**Information shown:**
- - -

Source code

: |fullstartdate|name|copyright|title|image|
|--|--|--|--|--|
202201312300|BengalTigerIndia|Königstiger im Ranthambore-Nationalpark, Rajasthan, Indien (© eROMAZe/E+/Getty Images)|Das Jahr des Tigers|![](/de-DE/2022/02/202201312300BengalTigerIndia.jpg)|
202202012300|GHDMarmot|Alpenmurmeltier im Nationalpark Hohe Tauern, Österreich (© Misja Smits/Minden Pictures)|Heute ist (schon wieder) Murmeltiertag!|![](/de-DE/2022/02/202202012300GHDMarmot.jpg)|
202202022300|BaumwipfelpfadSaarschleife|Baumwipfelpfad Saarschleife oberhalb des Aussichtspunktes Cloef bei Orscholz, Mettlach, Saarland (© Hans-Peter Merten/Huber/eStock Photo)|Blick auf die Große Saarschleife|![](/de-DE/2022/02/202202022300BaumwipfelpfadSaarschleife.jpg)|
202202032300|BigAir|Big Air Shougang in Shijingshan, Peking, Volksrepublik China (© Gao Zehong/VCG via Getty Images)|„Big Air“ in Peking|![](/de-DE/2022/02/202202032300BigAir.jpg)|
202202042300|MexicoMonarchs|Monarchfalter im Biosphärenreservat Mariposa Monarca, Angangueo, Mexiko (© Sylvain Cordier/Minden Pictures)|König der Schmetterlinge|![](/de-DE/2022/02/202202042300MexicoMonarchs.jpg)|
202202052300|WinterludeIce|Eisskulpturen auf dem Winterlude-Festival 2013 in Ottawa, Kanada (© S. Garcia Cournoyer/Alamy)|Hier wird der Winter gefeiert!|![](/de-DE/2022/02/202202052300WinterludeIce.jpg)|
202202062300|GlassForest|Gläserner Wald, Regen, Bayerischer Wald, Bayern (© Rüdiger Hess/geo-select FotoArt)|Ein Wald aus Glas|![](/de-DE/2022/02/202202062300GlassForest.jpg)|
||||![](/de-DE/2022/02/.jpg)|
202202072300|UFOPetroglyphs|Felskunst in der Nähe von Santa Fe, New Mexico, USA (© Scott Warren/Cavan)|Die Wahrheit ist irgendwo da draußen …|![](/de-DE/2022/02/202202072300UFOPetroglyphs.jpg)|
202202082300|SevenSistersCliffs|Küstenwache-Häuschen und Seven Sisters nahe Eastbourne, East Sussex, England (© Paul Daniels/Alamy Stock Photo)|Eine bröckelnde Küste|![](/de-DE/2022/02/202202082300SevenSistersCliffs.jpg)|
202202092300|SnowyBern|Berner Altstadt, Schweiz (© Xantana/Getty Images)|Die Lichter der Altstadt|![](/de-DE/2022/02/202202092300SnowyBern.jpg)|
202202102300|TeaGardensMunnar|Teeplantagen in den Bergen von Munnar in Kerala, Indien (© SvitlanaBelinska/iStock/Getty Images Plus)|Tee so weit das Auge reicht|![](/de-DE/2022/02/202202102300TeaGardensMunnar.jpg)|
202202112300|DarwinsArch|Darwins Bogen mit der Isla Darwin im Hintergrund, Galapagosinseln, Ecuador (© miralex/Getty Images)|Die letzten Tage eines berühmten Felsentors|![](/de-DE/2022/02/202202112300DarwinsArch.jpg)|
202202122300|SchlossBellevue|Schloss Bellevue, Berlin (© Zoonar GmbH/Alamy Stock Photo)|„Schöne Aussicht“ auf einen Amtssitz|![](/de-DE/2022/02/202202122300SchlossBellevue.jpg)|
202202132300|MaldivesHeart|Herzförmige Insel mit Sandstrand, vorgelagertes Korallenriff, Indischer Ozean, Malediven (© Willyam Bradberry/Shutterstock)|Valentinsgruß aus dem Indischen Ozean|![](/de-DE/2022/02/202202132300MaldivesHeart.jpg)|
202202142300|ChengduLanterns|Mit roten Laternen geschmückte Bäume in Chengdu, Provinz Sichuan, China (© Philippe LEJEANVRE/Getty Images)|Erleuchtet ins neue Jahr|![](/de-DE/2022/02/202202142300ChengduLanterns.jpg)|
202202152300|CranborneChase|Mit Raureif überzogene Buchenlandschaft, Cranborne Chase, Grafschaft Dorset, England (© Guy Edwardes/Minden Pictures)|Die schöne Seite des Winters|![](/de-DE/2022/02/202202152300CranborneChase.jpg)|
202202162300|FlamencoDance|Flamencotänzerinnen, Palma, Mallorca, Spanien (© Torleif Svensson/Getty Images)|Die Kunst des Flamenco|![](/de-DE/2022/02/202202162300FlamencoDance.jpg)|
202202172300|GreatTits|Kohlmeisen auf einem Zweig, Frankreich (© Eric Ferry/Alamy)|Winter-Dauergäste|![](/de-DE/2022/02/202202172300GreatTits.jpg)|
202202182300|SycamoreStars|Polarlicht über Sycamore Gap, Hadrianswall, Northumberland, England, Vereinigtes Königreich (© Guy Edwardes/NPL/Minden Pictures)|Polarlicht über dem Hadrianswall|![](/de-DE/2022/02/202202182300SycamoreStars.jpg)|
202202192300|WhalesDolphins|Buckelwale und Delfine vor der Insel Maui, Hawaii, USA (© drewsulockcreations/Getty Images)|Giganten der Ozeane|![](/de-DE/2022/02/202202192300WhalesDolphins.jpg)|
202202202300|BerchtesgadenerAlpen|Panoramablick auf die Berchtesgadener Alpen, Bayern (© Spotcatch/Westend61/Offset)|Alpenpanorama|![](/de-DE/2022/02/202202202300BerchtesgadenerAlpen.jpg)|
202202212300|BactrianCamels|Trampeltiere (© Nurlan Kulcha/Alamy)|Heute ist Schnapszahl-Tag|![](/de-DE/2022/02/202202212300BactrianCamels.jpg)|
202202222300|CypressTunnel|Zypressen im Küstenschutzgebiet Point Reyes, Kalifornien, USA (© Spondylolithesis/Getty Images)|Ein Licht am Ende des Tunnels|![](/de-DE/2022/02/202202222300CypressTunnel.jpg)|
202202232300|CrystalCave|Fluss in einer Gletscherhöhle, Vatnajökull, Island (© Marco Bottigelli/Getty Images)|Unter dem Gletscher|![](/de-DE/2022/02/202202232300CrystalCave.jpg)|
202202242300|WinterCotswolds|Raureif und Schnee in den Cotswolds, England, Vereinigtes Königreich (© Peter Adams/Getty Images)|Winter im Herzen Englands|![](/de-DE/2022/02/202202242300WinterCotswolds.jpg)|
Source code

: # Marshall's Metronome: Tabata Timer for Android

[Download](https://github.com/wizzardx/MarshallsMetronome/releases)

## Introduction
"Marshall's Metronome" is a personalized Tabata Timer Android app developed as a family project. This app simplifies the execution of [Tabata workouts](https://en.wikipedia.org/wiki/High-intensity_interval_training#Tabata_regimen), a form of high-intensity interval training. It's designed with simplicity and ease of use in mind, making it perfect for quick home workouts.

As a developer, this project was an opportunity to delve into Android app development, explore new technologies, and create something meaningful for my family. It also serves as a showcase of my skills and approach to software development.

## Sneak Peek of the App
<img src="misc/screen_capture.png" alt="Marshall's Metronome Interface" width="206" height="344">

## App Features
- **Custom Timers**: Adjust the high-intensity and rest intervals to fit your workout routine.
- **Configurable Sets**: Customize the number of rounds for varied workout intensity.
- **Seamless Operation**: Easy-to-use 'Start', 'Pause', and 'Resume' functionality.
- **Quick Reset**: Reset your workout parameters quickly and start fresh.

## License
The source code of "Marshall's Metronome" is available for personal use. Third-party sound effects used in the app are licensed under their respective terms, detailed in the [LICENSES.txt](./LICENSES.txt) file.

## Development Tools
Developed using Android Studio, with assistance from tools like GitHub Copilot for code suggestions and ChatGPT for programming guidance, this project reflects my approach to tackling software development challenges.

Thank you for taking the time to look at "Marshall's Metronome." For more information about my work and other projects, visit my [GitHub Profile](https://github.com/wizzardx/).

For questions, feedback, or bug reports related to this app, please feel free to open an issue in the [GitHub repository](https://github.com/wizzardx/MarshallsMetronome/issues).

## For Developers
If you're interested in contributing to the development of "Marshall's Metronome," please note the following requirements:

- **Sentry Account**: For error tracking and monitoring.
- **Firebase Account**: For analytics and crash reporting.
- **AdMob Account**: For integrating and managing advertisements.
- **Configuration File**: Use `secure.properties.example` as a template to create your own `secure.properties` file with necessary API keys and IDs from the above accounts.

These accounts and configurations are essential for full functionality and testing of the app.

- - -

Copy each line of the listing that contains the string "MarshallsMetronome".

**Output of the task:**
[Download](https://github.com/wizzardx/MarshallsMetronome/releases)
For questions, feedback, or bug reports related to this app, please feel free to open an issue in the [GitHub repository](https://github.com/wizzardx/MarshallsMetronome/issues).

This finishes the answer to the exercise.